The Art of Sports Writing, Part III
Just because you haven't done it yet, doesn't mean you can't.
NOTE: This is the third in a four-part series of essays on the beauty and importance of sports writing. I got my start covering sports, and even though I’ve moved on, I care deeply about the medium and wish sports journalism would get back to what it once was. Each installment will post on Thursday. Read part 1 here and part 2 here.
There’s a sports media trope I’d love to see done away with.
The “superstar who fails in the big moment” narrative.
For one thing, this ignores the reality of team sports (and make no mistake, the vast majority of America’s most visible and popular sports are team sports). Why do we blame the quarterback for a loss when his defense gives up 40 points?
Peyton Manning can’t tackle.
I get that we reserve this trope for athletes said to be the best. The ones who make the most money. We get it in our heads that if a guy’s making enough money to set up his great grandkids for life, he should be able to singlehandedly win whatever fancy trophy his sport gives out.
But that’s not how this works. Not every failure is the result of ineptitude. People forget that when we get to this level, every athlete involved is a professional. Everyone’s talented, everyone’s good. Sometimes, you can do everything in your power, and still, you get beat.

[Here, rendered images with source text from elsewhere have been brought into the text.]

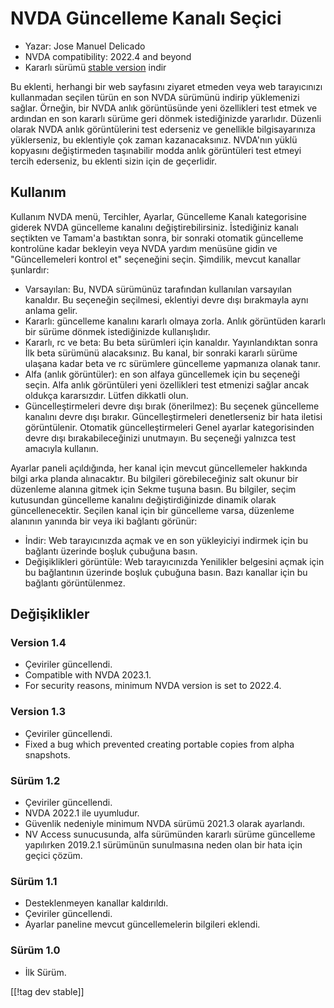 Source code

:# NVDA Güncelleme Kanalı Seçici #

* Yazar: Jose Manuel Delicado
* NVDA compatibility: 2022.4 and beyond
* Kararlı sürümü [stable version][1] indir

Bu eklenti, herhangi bir web sayfasını ziyaret etmeden veya web tarayıcınızı
kullanmadan seçilen türün en son NVDA sürümünü indirip yüklemenizi
sağlar. Örneğin, bir NVDA anlık görüntüsünde yeni özellikleri test etmek ve
ardından en son kararlı sürüme geri dönmek istediğinizde yararlıdır. Düzenli
olarak NVDA anlık görüntülerini test ederseniz ve genellikle bilgisayarınıza
yüklerseniz, bu eklentiyle çok zaman kazanacaksınız. NVDA'nın yüklü
kopyasını değiştirmeden taşınabilir modda anlık görüntüleri test etmeyi
tercih ederseniz, bu eklenti sizin için de geçerlidir.

## Kullanım

Kullanım
NVDA menü, Tercihler, Ayarlar, Güncelleme Kanalı kategorisine giderek NVDA
güncelleme kanalını değiştirebilirsiniz. İstediğiniz kanalı seçtikten ve
Tamam'a bastıktan sonra, bir sonraki otomatik güncelleme kontrolüne kadar
bekleyin veya NVDA yardım menüsüne gidin ve "Güncellemeleri kontrol et"
seçeneğini seçin. Şimdilik, mevcut kanallar şunlardır:

* Varsayılan: Bu, NVDA sürümünüz tarafından kullanılan varsayılan
  kanaldır. Bu seçeneğin seçilmesi, eklentiyi devre dışı bırakmayla aynı
  anlama gelir.
* Kararlı: güncelleme kanalını kararlı olmaya zorla. Anlık görüntüden
  kararlı bir sürüme dönmek istediğinizde kullanışlıdır.
* Kararlı, rc ve beta: Bu beta sürümleri için kanaldır. Yayınlandıktan sonra
  İlk beta sürümünü alacaksınız. Bu kanal, bir sonraki kararlı sürüme
  ulaşana kadar beta ve rc sürümlere güncelleme yapmanıza olanak tanır.
* Alfa (anlık görüntüler): en son alfaya güncellemek için bu seçeneği
  seçin. Alfa anlık görüntüleri yeni özellikleri test etmenizi sağlar ancak
  oldukça kararsızdır. Lütfen dikkatli olun.
* Güncelleştirmeleri devre dışı bırak (önerilmez): Bu seçenek güncelleme
  kanalını devre dışı bırakır. Güncelleştirmeleri denetlerseniz bir hata
  iletisi görüntülenir. Otomatik güncelleştirmeleri Genel ayarlar
  kategorisinden devre dışı bırakabileceğinizi unutmayın. Bu seçeneği
  yalnızca test amacıyla kullanın.

Ayarlar paneli açıldığında, her kanal için mevcut güncellemeler hakkında
bilgi arka planda alınacaktır.
Bu bilgileri görebileceğiniz salt okunur bir düzenleme alanına gitmek için
Sekme tuşuna basın.
Bu bilgiler, seçim kutusundan güncelleme kanalını değiştirdiğinizde dinamik
olarak güncellenecektir.
Seçilen kanal için bir güncelleme varsa, düzenleme alanının yanında bir veya
iki bağlantı görünür:

* İndir: Web tarayıcınızda açmak ve en son yükleyiciyi indirmek için bu
  bağlantı üzerinde boşluk çubuğuna basın.
* Değişiklikleri görüntüle: Web tarayıcınızda Yenilikler belgesini açmak
  için bu bağlantının üzerinde boşluk çubuğuna basın. Bazı kanallar için bu
  bağlantı görüntülenmez.

## Değişiklikler

### Version 1.4

* Çeviriler güncellendi.
* Compatible with NVDA 2023.1.
* For security reasons, minimum NVDA version is set to 2022.4.

### Version 1.3

* Çeviriler güncellendi.
* Fixed a bug which prevented creating portable copies from alpha snapshots.

### Sürüm 1.2

* Çeviriler güncellendi.
* NVDA 2022.1 ile uyumludur.
* Güvenlik nedeniyle minimum NVDA sürümü 2021.3 olarak ayarlandı.
* NV Access sunucusunda, alfa sürümünden kararlı sürüme güncelleme
  yapılırken 2019.2.1 sürümünün sunulmasına neden olan bir hata için geçici
  çözüm.

### Sürüm 1.1

* Desteklenmeyen kanallar kaldırıldı.
* Çeviriler güncellendi.
* Ayarlar paneline mevcut güncellemelerin bilgileri eklendi.

### Sürüm 1.0

* İlk Sürüm.

[[!tag dev stable]]

[1]: https://addons.nvda-project.org/files/get.php?file=updateChannel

That’s sports. That’s life.
Think back to 2018, when the Washington Capitals finally won the Stanley Cup. What was largely expected to be the next chapter in the “Alex Ovechkin is overrated and wilts in the playoffs” saga.
There was the first-round series against Columbus, where the Capitals lost the first two games, and the general consensus was, “Oh, here we go again; another postseason collapse and failure for the Capitals.” Yet they won the third game in double overtime and went on to win the series. If there’s one thing sports fans can’t get enough of, it’s redemption stories. Battling back against sure defeat to emerge triumphant.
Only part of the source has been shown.